## TASK BRIEF
Exclude the pictures, then copy word for word the lines running from the beginning of the records through the line with "in volume $V_1$.".

Stored data entries
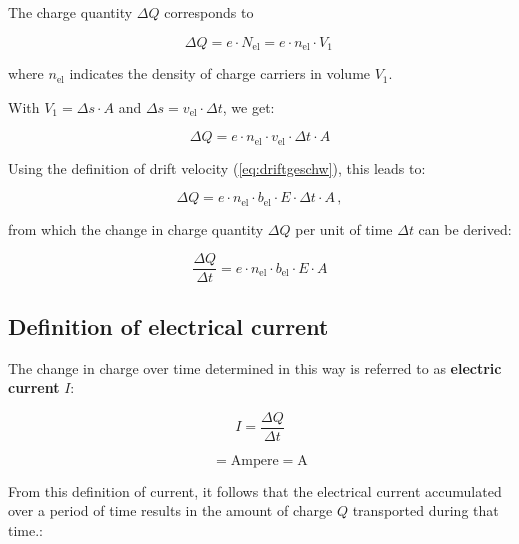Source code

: { 
The charge quantity $\Delta Q$ corresponds to

\begin{equation*}	
	\Delta Q = e \cdot N_\mathrm{el} = e \cdot n_\mathrm{el} \cdot V_1 \,
\end{equation*}

where $n_\mathrm{el}$ indicates the density of charge carriers in volume $V_1$.

With $V_1 = \Delta s \cdot A$ and $\Delta s = v_\mathrm{el}  \cdot \Delta t$, we get:

\begin{equation*}	
	\Delta Q =  e \cdot n_\mathrm{el} \cdot v_\mathrm{el} \cdot \Delta t \cdot A
\end{equation*}

Using the definition of drift velocity (\ref{eq:driftgeschw}), this leads to:

\begin{equation*}	
	\Delta Q =  e \cdot n_\mathrm{el} \cdot b_\mathrm{el} \cdot E \cdot \Delta t \cdot A \, ,
\end{equation*}

from which the change in charge quantity $\Delta Q$ per unit of time $\Delta t$ can be derived:

\begin{equation*}	
	\frac{\Delta Q}{\Delta t} =  e \cdot n_\mathrm{el} \cdot b_\mathrm{el} \cdot E \cdot A
\end{equation*}




\subsection{Definition of electrical current}

The change in charge over time determined in this way is referred to as \textbf{electric current} $I$:

\begin{equation}
	I = \frac{\Delta Q}{\Delta t}
	\label{eq:stromdef}
\end{equation}



\begin{equation*}
	[I] = \mathrm{Ampere} = \mathrm{A}
\end{equation*}



From this definition of current, it follows that the electrical current accumulated over a period of time 
results in the amount of charge $Q$ transported during that time.:

}
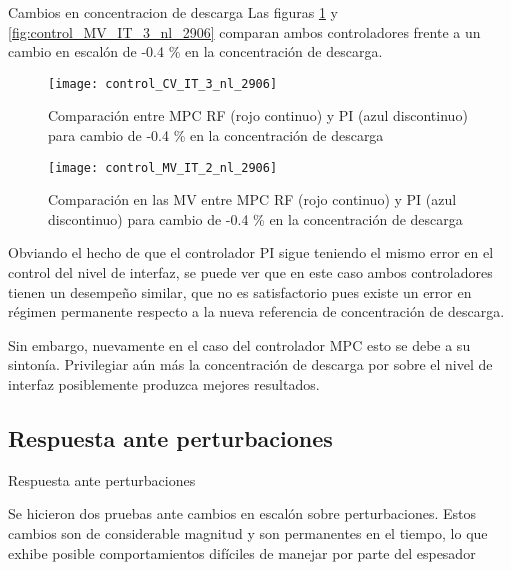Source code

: \documentclass{beamer}
\begin{document}
\begin{myFrame}{Cambios en concentracion de descarga}
Las figuras \ref{fig:control_CV_IT_3_nl_2906} y \ref{fig:control_MV_IT_3_nl_2906} comparan ambos controladores frente a un cambio en escalón de -0.4 \% en la concentración de descarga.

\framebreak
\begin{figure}[H]
\centering
\texttt{[image: control\_CV\_IT\_3\_nl\_2906]}
\caption{Comparación entre MPC RF (rojo continuo) y PI (azul discontinuo) para cambio de -0.4 \% en la concentración de descarga}
\label{fig:control_CV_IT_3_nl_2906}
\end{figure}

\framebreak

\begin{figure}[H]
\centering
\texttt{[image: control\_MV\_IT\_2\_nl\_2906]}
\caption{Comparación en las MV entre MPC RF (rojo continuo) y PI (azul discontinuo) para cambio de -0.4 \% en la concentración de descarga}
\label{fig:control_MV_IT_2_nl_2906}
\end{figure}

\framebreak

Obviando el hecho de que el controlador PI sigue teniendo el mismo error en el control del nivel de interfaz, se puede ver que en este caso ambos controladores tienen un desempeño similar, que no es satisfactorio pues existe un error en régimen permanente respecto a la nueva referencia de concentración de descarga.

Sin embargo, nuevamente en el caso del controlador MPC esto se debe a su sintonía. Privilegiar aún más la concentración de descarga por sobre el nivel de interfaz posiblemente produzca mejores resultados.

\end{myFrame}

\subsection{Respuesta ante perturbaciones}
\begin{myFrame}{Respuesta ante perturbaciones}

Se hicieron dos pruebas ante cambios en escalón sobre perturbaciones. Estos cambios son de considerable magnitud y son permanentes en el tiempo, lo que exhibe posible comportamientos difíciles de manejar por parte del espesador

\end{myFrame}
\end{document}
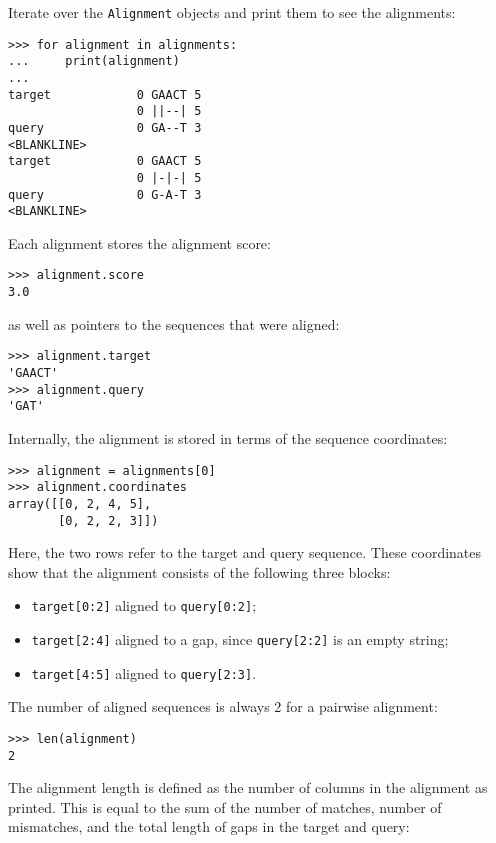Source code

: Iterate over the \verb+Alignment+ objects and print them to see the alignments:
\begin{verbatim}
>>> for alignment in alignments:
...     print(alignment)
...
target            0 GAACT 5
                  0 ||--| 5
query             0 GA--T 3
<BLANKLINE>
target            0 GAACT 5
                  0 |-|-| 5
query             0 G-A-T 3
<BLANKLINE>
\end{verbatim}

Each alignment stores the alignment score:

\begin{verbatim}
>>> alignment.score
3.0
\end{verbatim}
as well as pointers to the sequences that were aligned:

\begin{verbatim}
>>> alignment.target
'GAACT'
>>> alignment.query
'GAT'
\end{verbatim}

Internally, the alignment is stored in terms of the sequence coordinates:
\begin{verbatim}
>>> alignment = alignments[0]
>>> alignment.coordinates
array([[0, 2, 4, 5],
       [0, 2, 2, 3]])
\end{verbatim}

Here, the two rows refer to the target and query sequence. These coordinates show that the alignment consists of the following three blocks:

\begin{itemize}
\item \verb+target[0:2]+ aligned to \verb+query[0:2]+;
\item \verb+target[2:4]+ aligned to a gap, since \verb+query[2:2]+ is an empty string;
\item \verb+target[4:5]+ aligned to \verb+query[2:3]+.
\end{itemize}

The number of aligned sequences is always 2 for a pairwise alignment:

\begin{verbatim}
>>> len(alignment)
2
\end{verbatim}

The alignment length is defined as the number of columns in the alignment as
printed. This is equal to the sum of the number of matches, number of
mismatches, and the total length of gaps in the target and query:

## RESPONSE TO THE TASK
Source code

: { 
The charge quantity $\Delta Q$ corresponds to

\begin{equation*}	
	\Delta Q = e \cdot N_\mathrm{el} = e \cdot n_\mathrm{el} \cdot V_1 \,
\end{equation*}

where $n_\mathrm{el}$ indicates the density of charge carriers in volume $V_1$.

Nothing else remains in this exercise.